ABOUT THIS EXERCISE:
Your task is to filter the entries and copy every line containing the string "wrapFeature".

[Records drawn from a dataset]
================================
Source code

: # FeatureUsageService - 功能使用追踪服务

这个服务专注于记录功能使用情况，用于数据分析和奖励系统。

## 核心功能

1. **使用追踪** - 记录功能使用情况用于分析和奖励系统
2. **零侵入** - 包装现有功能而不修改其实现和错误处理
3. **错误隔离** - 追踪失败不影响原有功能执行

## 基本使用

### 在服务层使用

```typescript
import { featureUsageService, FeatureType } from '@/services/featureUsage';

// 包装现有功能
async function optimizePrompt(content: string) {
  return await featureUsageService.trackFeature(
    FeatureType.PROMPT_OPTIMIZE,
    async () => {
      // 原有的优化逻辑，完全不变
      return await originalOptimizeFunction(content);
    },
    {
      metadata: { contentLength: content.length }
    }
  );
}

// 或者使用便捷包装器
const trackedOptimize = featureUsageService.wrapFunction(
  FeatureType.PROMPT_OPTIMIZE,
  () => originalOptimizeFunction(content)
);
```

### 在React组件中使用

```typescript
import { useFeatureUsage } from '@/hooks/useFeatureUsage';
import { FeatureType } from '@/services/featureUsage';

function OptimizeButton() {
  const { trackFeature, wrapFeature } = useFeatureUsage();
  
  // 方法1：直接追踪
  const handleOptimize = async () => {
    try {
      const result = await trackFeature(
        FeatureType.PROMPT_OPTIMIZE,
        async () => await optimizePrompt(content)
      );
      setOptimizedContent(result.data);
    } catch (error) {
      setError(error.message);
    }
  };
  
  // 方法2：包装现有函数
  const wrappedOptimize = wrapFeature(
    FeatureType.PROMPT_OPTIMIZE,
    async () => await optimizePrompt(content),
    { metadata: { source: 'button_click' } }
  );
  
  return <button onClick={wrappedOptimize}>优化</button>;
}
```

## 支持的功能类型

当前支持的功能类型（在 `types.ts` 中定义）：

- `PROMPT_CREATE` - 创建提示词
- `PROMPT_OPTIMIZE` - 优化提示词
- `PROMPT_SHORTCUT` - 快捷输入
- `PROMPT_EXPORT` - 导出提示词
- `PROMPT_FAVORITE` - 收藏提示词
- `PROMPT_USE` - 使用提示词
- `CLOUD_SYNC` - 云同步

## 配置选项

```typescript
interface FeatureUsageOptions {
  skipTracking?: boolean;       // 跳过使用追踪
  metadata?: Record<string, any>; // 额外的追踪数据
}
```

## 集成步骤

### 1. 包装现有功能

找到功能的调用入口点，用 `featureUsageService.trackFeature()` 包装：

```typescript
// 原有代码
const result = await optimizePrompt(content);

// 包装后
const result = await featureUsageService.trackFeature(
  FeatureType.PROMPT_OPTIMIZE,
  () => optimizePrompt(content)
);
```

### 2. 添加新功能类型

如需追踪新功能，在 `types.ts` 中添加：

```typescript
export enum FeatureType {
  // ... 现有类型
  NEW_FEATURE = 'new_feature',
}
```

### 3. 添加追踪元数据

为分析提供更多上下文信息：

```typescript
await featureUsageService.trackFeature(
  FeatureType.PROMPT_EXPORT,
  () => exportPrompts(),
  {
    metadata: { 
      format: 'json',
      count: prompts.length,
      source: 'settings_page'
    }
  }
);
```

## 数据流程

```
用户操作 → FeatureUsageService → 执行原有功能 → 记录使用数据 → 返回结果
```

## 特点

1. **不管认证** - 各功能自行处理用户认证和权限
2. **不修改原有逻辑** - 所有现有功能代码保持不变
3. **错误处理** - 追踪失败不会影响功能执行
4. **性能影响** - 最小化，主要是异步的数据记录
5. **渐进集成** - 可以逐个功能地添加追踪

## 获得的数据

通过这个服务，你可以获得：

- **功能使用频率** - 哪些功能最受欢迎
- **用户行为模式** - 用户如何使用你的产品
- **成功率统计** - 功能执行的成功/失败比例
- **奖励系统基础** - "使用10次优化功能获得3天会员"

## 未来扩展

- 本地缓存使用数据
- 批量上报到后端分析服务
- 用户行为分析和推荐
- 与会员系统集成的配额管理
================================
SOLUTION FOR THIS EXERCISE:
  const { trackFeature, wrapFeature } = useFeatureUsage();
  const wrappedOptimize = wrapFeature(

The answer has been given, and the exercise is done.